Three shifts that crystallize China’s dilemma stood out from Xi’s speech at the opening. First, he shifted focus from large-scale investments and government involvement to promoting “small and beautiful” projects with more private capital. This emphasis on the private sector in a market-based and commercialised manner mirrors the Western countries’ reluctance to rely excessively on state-owned companies and their longstanding call for broader market access. Second, Xi stressed the importance of “soft links” based on norm dissemination and institution building, departing from the previous emphasis on infrastructure and logistical construction. Finally, Xi discussed at length the risks of decoupling, presenting China as a treasure ship committed to fostering common prosperity and bridging differences. All these adjustments reflect the changing external environment and policymaking mindset.
Today, four years after the second BRI summit in 2019, significant transformations have occurred in geopolitics. China’s economy grapples with worsening fiscal constraints and an ongoing debt blowout from the real estate crisis, limiting its capacity for foreign investments. Externally, the BRI’s geopolitical pivots are embroiled in deep conflicts. The resurgence of the Taliban has posed challenges to investment environments in China’s western border regions and Central Asia. The ongoing Russia-Ukraine war has compelled China to take sides between the two BRI signatories, undermining its international image as an honest broker. Most notably, in the recent Palestinian-Israeli conflict, China has clearly aligned itself with the Palestinian side, positioning itself in opposition to another BRI participant. Chinese Foreign Minister Wang Yi has openly expressed his view that Israel’s military actions exceeded self-defence, and has supported efforts to restore the Palestinian people’s right to self-determination. This stance aligns with an earlier draft submitted by Russia at the UN Security Council that sought to omit Hamas’ responsibility for the deadly attack on festival goers in Israel.
This deepening involvement in regional conflicts, and the growing practice of a “friend-enemy dichotomy” in Beijing’s foreign policy, has highlight the inherent tension between realpolitik and the inclusive spirit of the BRI. China’s stance toward Israel and Ukraine has cast a Cold War shadow over the BRI’s prospects.
Traditionally, China has remained insulated from the troubled conflicts in Eastern Europe and the Middle East, adopting a flexible, neutral stance. Prior to recent events, both Ukraine and Israel were active participants in the BRI. As early as 2020, China and Ukraine signed a comprehensive cooperation plan encompassing infrastructure, energy, finance, science, and technology. Geopolitically, Ukraine serves as a crucial link connecting the initiative from Central Asia to Europe. However, China’s apparent favouritism toward Moscow has left those in this vital region disillusioned with the BRI.
Similarly, Israel has been deeply engaged with the BRI and is a founding member of the Asia Infrastructure Investment Bank.
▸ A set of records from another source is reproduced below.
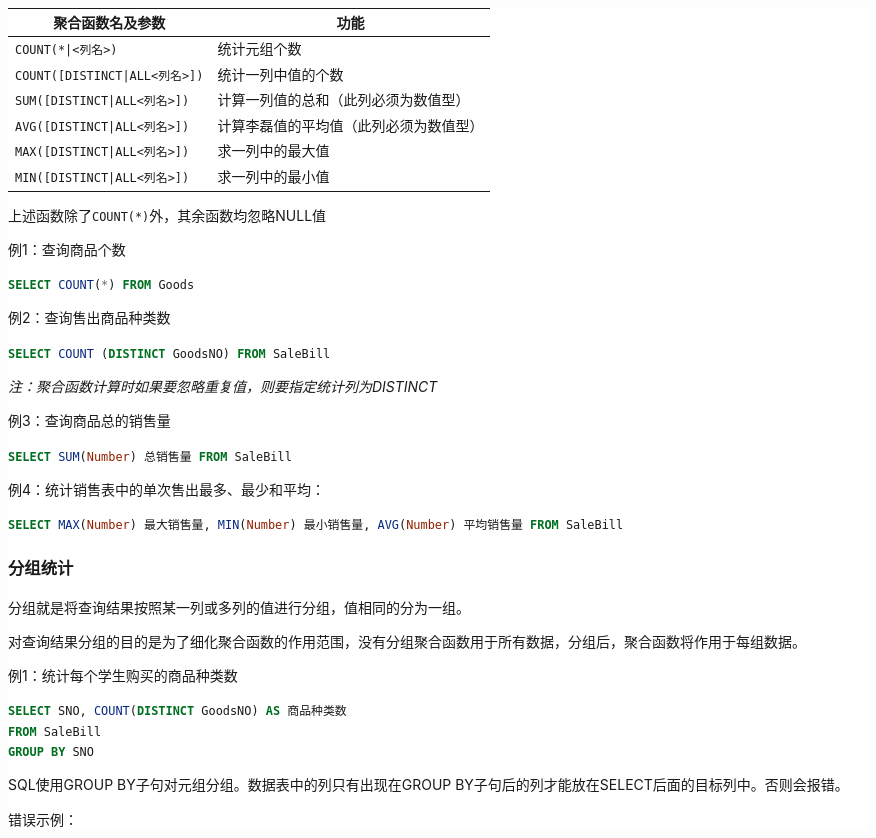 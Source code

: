 |聚合函数名及参数|功能|
|-|-|
| `COUNT(*\|<列名>)` |统计元组个数|
|`COUNT([DISTINCT\|ALL<列名>])`|统计一列中值的个数|
|`SUM([DISTINCT\|ALL<列名>])`|计算一列值的总和（此列必须为数值型）|
|`AVG([DISTINCT\|ALL<列名>])`|计算李磊值的平均值（此列必须为数值型）|
|`MAX([DISTINCT\|ALL<列名>])`|求一列中的最大值|
|`MIN([DISTINCT\|ALL<列名>])`|求一列中的最小值|

上述函数除了`COUNT(*)`外，其余函数均忽略NULL值

例1：查询商品个数

```sql
SELECT COUNT(*) FROM Goods
```

例2：查询售出商品种类数

```sql
SELECT COUNT (DISTINCT GoodsNO) FROM SaleBill
```

*注：聚合函数计算时如果要忽略重复值，则要指定统计列为DISTINCT*

例3：查询商品总的销售量

```sql
SELECT SUM(Number) 总销售量 FROM SaleBill
```

例4：统计销售表中的单次售出最多、最少和平均：

```sql
SELECT MAX(Number) 最大销售量, MIN(Number) 最小销售量, AVG(Number) 平均销售量 FROM SaleBill
```

### 分组统计

分组就是将查询结果按照某一列或多列的值进行分组，值相同的分为一组。

对查询结果分组的目的是为了细化聚合函数的作用范围，没有分组聚合函数用于所有数据，分组后，聚合函数将作用于每组数据。

例1：统计每个学生购买的商品种类数

```sql
SELECT SNO, COUNT(DISTINCT GoodsNO) AS 商品种类数
FROM SaleBill
GROUP BY SNO
```

SQL使用GROUP BY子句对元组分组。数据表中的列只有出现在GROUP BY子句后的列才能放在SELECT后面的目标列中。否则会报错。

错误示例：
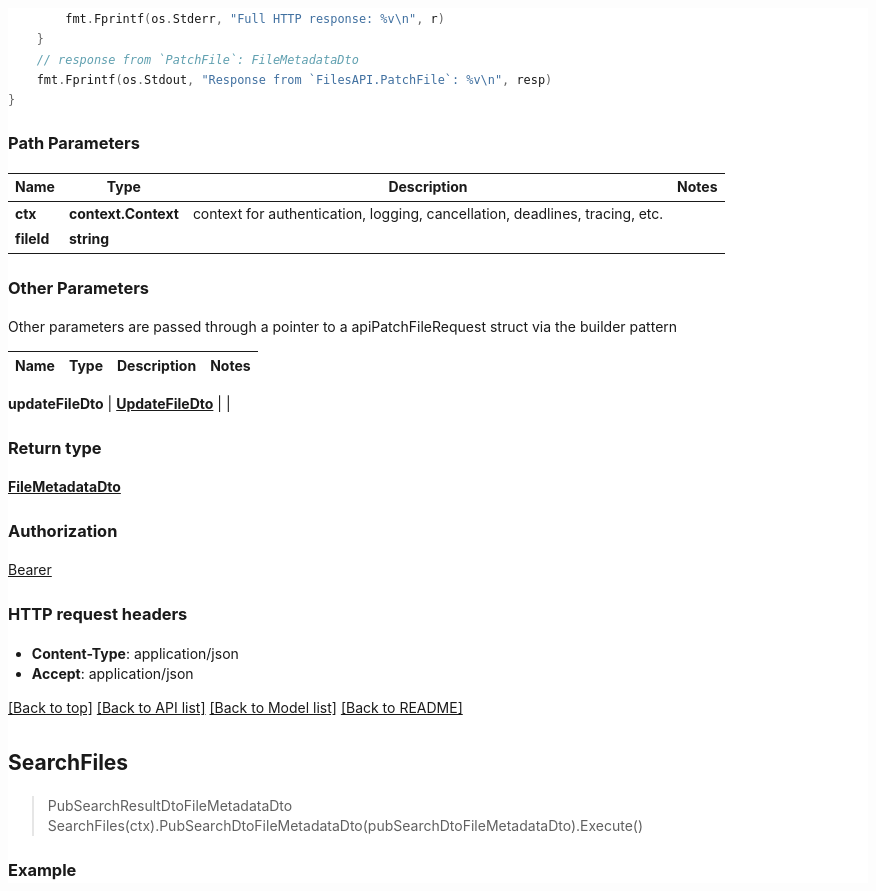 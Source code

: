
 ```go
		fmt.Fprintf(os.Stderr, "Full HTTP response: %v\n", r)
	}
	// response from `PatchFile`: FileMetadataDto
	fmt.Fprintf(os.Stdout, "Response from `FilesAPI.PatchFile`: %v\n", resp)
}
```

### Path Parameters


Name | Type | Description  | Notes
------------- | ------------- | ------------- | -------------
**ctx** | **context.Context** | context for authentication, logging, cancellation, deadlines, tracing, etc.
**fileId** | **string** |  | 

### Other Parameters

Other parameters are passed through a pointer to a apiPatchFileRequest struct via the builder pattern


Name | Type | Description  | Notes
------------- | ------------- | ------------- | -------------

 **updateFileDto** | [**UpdateFileDto**](UpdateFileDto.md) |  | 

### Return type

[**FileMetadataDto**](FileMetadataDto.md)

### Authorization

[Bearer](../README.md#Bearer)

### HTTP request headers

- **Content-Type**: application/json
- **Accept**: application/json

[[Back to top]](#) [[Back to API list]](../README.md#documentation-for-api-endpoints)
[[Back to Model list]](../README.md#documentation-for-models)
[[Back to README]](../README.md)


## SearchFiles

> PubSearchResultDtoFileMetadataDto SearchFiles(ctx).PubSearchDtoFileMetadataDto(pubSearchDtoFileMetadataDto).Execute()





### Example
Of particular note is the substantial investment by Chinese State-owned enterprises in two of Israel’s major seaports, Haifa and Ashdod, seen as a precursor to China’s strategic expansion in the Mediterranean. These investments have no doubt posed a challenge to US military presence. In sum, Wang’s Manichean approach to Israel and Palestine has had a detrimental effect on relations, and is likely to create further ambiguity for the future of Sino-Israeli relations.
The summit, by all accounts, did not provide Xi Jinping with a satisfying boost to his overall grand strategy. Major economies have grown wary of China’s initiatives, and power struggles such as in the Russia-Ukraine and Israel-Palestine issues have eroded China’s commitment to inclusive endeavours. This heightened competition along the Silk Road has compelled China to make realpolitik-driven choices.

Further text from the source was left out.